--- SUPPLIED RECORDS Enclosed Below ---
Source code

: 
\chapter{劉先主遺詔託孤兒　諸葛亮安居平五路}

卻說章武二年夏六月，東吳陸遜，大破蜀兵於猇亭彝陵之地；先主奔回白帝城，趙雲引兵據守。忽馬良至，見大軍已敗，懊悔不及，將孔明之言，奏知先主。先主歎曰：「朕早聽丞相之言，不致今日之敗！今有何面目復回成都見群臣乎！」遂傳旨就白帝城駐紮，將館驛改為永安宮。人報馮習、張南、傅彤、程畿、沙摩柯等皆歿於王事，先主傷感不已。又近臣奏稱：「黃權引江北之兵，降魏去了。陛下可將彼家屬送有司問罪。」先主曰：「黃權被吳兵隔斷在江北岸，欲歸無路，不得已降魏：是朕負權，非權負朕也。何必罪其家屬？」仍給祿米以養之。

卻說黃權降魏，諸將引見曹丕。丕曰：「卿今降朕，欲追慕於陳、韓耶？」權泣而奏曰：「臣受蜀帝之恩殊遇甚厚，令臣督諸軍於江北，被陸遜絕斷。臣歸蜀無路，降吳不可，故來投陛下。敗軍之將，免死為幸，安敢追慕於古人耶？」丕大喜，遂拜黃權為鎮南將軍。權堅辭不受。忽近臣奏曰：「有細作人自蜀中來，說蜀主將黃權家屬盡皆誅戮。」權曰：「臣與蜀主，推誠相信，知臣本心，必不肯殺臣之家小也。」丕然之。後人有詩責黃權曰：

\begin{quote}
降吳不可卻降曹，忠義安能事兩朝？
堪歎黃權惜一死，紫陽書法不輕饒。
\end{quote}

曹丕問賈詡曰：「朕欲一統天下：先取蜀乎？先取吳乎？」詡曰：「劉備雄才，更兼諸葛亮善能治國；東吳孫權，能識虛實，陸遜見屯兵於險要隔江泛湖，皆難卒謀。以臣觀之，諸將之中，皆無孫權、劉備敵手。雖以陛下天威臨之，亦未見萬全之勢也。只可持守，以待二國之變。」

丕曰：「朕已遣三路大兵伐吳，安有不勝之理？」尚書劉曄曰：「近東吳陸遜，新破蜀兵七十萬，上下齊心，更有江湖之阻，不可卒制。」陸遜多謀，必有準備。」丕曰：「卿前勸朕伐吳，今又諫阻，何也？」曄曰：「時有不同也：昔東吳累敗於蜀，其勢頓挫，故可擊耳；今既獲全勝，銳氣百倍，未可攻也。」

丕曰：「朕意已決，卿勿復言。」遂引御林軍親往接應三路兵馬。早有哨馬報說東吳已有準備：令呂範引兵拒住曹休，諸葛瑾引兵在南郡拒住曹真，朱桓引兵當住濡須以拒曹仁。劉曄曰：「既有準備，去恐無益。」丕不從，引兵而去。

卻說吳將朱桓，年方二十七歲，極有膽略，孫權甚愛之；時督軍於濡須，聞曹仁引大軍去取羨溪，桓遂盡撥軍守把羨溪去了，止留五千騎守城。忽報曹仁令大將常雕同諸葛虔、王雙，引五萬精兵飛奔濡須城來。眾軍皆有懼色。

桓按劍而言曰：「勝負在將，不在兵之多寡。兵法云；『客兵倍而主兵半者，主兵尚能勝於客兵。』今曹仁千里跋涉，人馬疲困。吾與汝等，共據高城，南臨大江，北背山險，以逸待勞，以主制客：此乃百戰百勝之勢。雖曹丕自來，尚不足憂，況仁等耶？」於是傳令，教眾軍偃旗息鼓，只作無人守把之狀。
--- End of Enclosed SUPPLIED RECORDS ---
--- SUPPLIED RECORDS Enclosed Below ---
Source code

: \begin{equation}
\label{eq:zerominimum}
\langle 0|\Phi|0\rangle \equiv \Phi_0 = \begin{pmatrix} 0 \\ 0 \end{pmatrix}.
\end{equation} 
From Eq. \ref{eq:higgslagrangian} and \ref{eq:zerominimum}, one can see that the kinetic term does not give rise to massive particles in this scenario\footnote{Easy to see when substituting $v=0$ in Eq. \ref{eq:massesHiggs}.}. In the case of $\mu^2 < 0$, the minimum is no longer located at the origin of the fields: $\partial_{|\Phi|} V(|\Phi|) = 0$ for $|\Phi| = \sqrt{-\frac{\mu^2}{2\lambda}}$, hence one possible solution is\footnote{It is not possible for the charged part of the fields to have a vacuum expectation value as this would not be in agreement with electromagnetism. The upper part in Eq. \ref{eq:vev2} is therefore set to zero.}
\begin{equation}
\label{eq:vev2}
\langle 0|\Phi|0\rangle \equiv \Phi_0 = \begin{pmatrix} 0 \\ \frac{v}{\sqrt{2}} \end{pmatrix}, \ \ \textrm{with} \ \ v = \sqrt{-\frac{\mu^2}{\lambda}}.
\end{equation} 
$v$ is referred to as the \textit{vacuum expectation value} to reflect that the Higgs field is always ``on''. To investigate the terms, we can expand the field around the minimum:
--- End of Enclosed SUPPLIED RECORDS ---
--- SUPPLIED RECORDS Enclosed Below ---
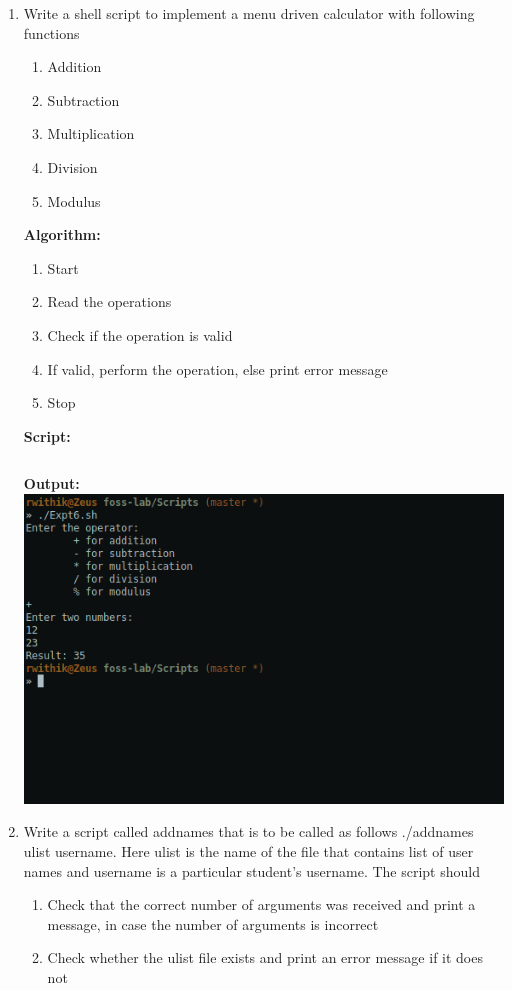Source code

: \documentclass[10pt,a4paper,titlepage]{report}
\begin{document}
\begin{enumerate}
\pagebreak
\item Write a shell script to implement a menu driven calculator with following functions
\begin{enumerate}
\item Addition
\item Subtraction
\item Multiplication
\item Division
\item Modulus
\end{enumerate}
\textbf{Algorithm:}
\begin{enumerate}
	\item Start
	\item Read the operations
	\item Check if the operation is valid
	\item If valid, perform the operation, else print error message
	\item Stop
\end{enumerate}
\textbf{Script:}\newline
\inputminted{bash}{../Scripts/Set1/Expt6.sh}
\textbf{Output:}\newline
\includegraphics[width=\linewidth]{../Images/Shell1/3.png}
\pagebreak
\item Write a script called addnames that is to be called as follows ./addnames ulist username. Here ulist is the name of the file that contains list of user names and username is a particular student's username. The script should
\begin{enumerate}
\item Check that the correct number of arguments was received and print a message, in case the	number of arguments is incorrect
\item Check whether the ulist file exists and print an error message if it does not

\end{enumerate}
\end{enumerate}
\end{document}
--- End of Enclosed SUPPLIED RECORDS ---
**TASK PROMPT:** In the records above, how many lines hold the string "valid"? Only the number should be given.

**RESPONSE AREA:** 2